Più che il profilo vetusto a minacciare l'esistenza degli odontotecnici sembrano essere le nuove tecnologie come stampanti 3D, fresatori e norme non chiare su chi sia deputato a realizzare la protesi. E mi riferisco ai service in mano all'industria, alle protesi che arrivano da paesi extra UE fino ai dentisti con il fresatore in studio. Su questo aspetto come vi state muovendo?

Da tempo ANTLO ha inserito la difesa dello spazio professionale al primo posto della sua piattaforma su "La questione odontotecnica", prima ancora degli incentivi per gli accessi alle cure e allo stesso profilo. Si considera il profilo vetusto? Faccio sommessamente osservare che lo schema di profilo al primo comma dell'art. 2 recita "La produzione dei dispositivi medici su misura in campo odontoiatrico viene realizzata esclusivamente all'interno di laboratori in possesso dei requisiti previsti e autorizzati ai sensi delle normative vigenti sotto l'esclusiva responsabilità dell'odontotecnico".

Quindi l'approvazione del profilo eviterebbe i rischi che le nuove tecnologie potrebbero portare alla professione di odontotecnico?

Con l'approvazione del profilo, intanto, per la prima volta verrebbe ufficializzata l'esclusività della produzione dei dispositivi su misura all'odontotecnico. E non mi sembra poco. Vogliamo ancora considerare vetusto o inutile il profilo o forse non è arrivato il tempo di conoscerlo meglio? Peraltro, in materia di difesa dello spazio professionale ci viene oggi in aiuto anche il nuovo Regolamento UE. Un aiuto non caduto dal cielo, ma risultato del tenace, appassionato e competente impegno dello scomparso Dino Malfi, cui gli odontotecnici italiani devono moltissimo e a cui ancora una volta rivolgo il pensiero ed i ringraziamenti dell'intera ANTLO.

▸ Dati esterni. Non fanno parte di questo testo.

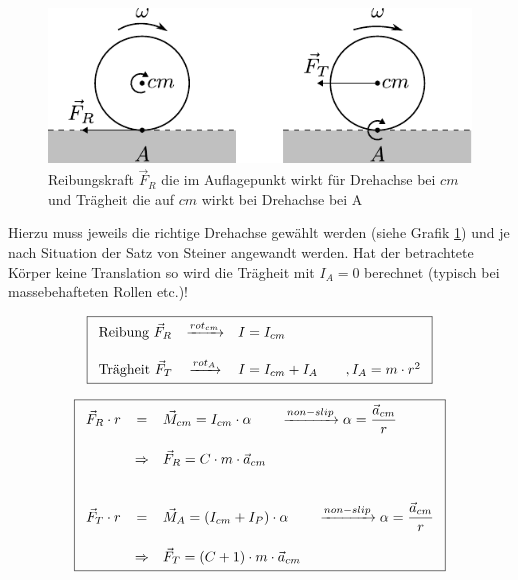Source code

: \begin{figure}[h!]
	\centering
	\includegraphics[scale=0.8]{../fig/non-slip-kraft.pdf}
	\caption{Reibungskraft $\vec{F}_R$ die im Auflagepunkt 
		wirkt für Drehachse bei $cm$ und 
		Trägheit die auf $cm$ wirkt bei Drehachse bei A}
	\label{fig:non-slip-kraft}
\end{figure}

\noindent
Hierzu muss jeweils die richtige Drehachse gewählt werden (siehe
Grafik \ref{fig:non-slip-kraft}) und je nach Situation der Satz von
Steiner angewandt werden. Hat der betrachtete Körper keine Translation
so wird die Trägheit mit $I_A=0$ berechnet (typisch bei 
massebehafteten Rollen etc.)!

\[ \boxed{\begin{array}{l c l}
	\text{Reibung } \vec{F}_R 
		& \xrightarrow{rot_{cm}}
		& I = I_{cm} \\
	 & & \\
	\text{Trägheit } \vec{F}_T 
		& \xrightarrow{rot_A}
		& I = I_{cm} + I_A \qquad,I_A = m \cdot r^2
\end{array}}\]

\[ \boxed{\begin{array}{c c l}
	\vec{F}_R \cdot r 
		& =
		& \vec{M}_{cm} = I_{cm} \cdot \alpha 
		\qquad \xrightarrow{non-slip} 
			\displaystyle
			\alpha = \frac{\vec{a}_{cm}}{r} \\
	& & \\
		& \Rightarrow 
		& \vec{F}_R = C \cdot m \cdot \vec{a}_{cm} \\
	& & \\
	& & \\
	\vec{F}_T \cdot r 
		& = 
		& \vec{M}_{A} = (I_{cm} + I_P) \cdot \alpha
		\qquad \xrightarrow{non-slip}
			\displaystyle
			\alpha = \frac{\vec{a}_{cm}}{r} \\
	& & \\
		& \Rightarrow 
		& \vec{F}_T = (C + 1) \cdot m \cdot \vec{a}_{cm}
\end{array} } \]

Le associazioni odontotecniche sembrano muoversi con strategie individuali. Non sarebbe il momento di ritrovare unità e lavorare su progetti ed obiettivi comuni e condivisi?

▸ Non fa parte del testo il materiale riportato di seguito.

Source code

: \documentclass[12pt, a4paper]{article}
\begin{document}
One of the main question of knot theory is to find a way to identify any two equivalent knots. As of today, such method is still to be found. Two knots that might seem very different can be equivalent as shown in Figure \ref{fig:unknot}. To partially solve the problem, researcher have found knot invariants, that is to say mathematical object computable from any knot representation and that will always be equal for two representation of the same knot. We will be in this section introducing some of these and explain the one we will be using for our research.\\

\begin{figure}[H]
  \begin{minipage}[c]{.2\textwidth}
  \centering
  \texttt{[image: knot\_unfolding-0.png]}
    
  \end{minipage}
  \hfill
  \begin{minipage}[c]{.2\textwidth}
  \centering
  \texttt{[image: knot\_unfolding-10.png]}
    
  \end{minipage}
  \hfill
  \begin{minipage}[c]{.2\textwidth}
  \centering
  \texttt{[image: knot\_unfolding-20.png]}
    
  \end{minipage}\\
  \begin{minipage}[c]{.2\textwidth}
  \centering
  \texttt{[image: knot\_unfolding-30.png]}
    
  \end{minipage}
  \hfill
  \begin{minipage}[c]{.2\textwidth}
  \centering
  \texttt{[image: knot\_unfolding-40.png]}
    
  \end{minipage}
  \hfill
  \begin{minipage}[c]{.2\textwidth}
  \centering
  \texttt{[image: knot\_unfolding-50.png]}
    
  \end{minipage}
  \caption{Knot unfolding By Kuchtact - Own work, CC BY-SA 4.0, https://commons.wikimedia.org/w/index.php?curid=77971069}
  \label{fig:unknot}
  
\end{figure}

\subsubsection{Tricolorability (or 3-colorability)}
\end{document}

Sono stato eletto presidente ANTLO sabato 23 settembre e lunedì 25 settembre sono partite le lettere per richiedere alle altre Associazioni odontotecniche un incontro per verificare insieme possibili convergenze, invito che ha avuto un positivo riscontro. Devo evidenziare che per tutte le nostre iniziative nazionali anche la precedente presidenza ANTLO aveva invitato sempre le altre Associazioni che spesso hanno risposto o con un assordante silenzio o con comunicati a dir poco discutibili, se non offensivi. Sottolineo che anche in sede di discussione del DDL Lorenzin, mentre ANTLO era impegnata con tutte le proprie forze a favore del profilo, dell'abusivismo odontotecnico e di misure a contrasto effettivo del prestanomismo, e cioè a favore degli interessi della categoria, altri erano impegnati a contrastare la leadership ANTLO in campo sindacale con la richiesta - peraltro inutile - di provvedimenti che le impedissero di esercitare l'azione sindacale. Nonostante tutto ciò, considerando ANTLO assolutamente prioritaria la difesa e la tutela degli interessi e dei valori della categoria, siamo pronti a metterci alle spalle certe azioni e se verificheremo una convergenza di intenti, strategie e iniziative con le altre Associazioni odontotecniche, in questa direzione daremo tutto il nostro contributo. Per il momento registriamo con soddisfazione il riscontro positivo al nostro invito. Concorderemo nei prossimi giorni data e sede di questa riunione.